Instructions for the task
If a line in the records below contains the word "config", copy it out.

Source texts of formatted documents
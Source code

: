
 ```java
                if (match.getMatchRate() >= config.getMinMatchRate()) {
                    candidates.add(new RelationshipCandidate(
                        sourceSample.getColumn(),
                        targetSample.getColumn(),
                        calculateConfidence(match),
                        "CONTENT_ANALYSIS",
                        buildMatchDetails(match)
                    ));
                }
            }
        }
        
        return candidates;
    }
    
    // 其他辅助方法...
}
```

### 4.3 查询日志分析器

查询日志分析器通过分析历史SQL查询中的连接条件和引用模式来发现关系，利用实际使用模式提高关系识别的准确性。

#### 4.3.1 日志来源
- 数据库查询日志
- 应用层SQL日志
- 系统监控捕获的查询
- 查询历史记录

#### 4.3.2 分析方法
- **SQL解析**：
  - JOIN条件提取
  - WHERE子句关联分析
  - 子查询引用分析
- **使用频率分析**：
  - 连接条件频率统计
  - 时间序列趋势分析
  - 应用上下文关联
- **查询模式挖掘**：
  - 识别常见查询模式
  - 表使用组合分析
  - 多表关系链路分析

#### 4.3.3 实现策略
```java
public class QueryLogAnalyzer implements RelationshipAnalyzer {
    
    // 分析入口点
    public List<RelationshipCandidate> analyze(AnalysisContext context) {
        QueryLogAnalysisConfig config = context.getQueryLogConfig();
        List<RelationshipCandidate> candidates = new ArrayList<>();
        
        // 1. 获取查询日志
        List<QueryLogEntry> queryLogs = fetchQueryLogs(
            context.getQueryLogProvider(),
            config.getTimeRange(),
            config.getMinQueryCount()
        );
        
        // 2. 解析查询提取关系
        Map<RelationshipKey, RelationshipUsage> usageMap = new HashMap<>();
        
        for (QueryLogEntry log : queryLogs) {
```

Written reply
                if (match.getMatchRate() >= config.getMinMatchRate()) {
        QueryLogAnalysisConfig config = context.getQueryLogConfig();
            config.getTimeRange(),
            config.getMinQueryCount()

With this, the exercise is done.